Habitantes de la calle en Cuba: entre la negación oficial y la realidad

Lo sucedido recientemente con la intervención ante dos comisiones de la Asamblea Nacional de Marta Elena Feitó, ex ministra de Trabajo y Seguridad Social, ha puesto sobre la mesa una cuestión sostenida durante décadas: la narrativa oficial ha insistido en que no hay personas viviendo en la calle en Cuba, que el sistema protege a todos, que la pobreza extrema no existe, que nadie queda abandonado. Sin embargo, basta con caminar por algunas calles de La Habana, Santiago o Santa Clara para darse cuenta de que la realidad va por otro camino.
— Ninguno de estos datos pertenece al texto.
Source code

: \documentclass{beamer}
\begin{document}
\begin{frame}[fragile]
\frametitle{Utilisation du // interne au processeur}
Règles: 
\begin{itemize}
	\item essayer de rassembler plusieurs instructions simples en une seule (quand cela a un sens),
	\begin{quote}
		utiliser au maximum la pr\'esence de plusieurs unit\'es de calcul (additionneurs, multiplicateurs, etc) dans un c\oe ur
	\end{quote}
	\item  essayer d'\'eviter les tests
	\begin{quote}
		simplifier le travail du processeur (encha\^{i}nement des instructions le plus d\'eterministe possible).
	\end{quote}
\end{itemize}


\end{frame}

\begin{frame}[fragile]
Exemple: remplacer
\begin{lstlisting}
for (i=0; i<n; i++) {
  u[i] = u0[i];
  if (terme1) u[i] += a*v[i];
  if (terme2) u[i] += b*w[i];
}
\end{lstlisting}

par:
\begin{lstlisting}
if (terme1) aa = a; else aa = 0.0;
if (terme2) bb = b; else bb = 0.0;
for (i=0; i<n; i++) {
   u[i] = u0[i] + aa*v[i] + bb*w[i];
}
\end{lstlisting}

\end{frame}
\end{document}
Lo curioso del caso es que esa desconexión entre lo que se dice y lo que se ve no es accidental. Está basada en una forma particular de nombrar las cosas, de medir la pobreza y de contar la historia nacional. Así que, en vez de hablar de personas sin hogar, se usa una expresión más suave: «conducta deambulante». Con eso, un juego de palabras, el problema deja de ser estructural y se convierte en algo semántico, casi como un error de comprensión textual.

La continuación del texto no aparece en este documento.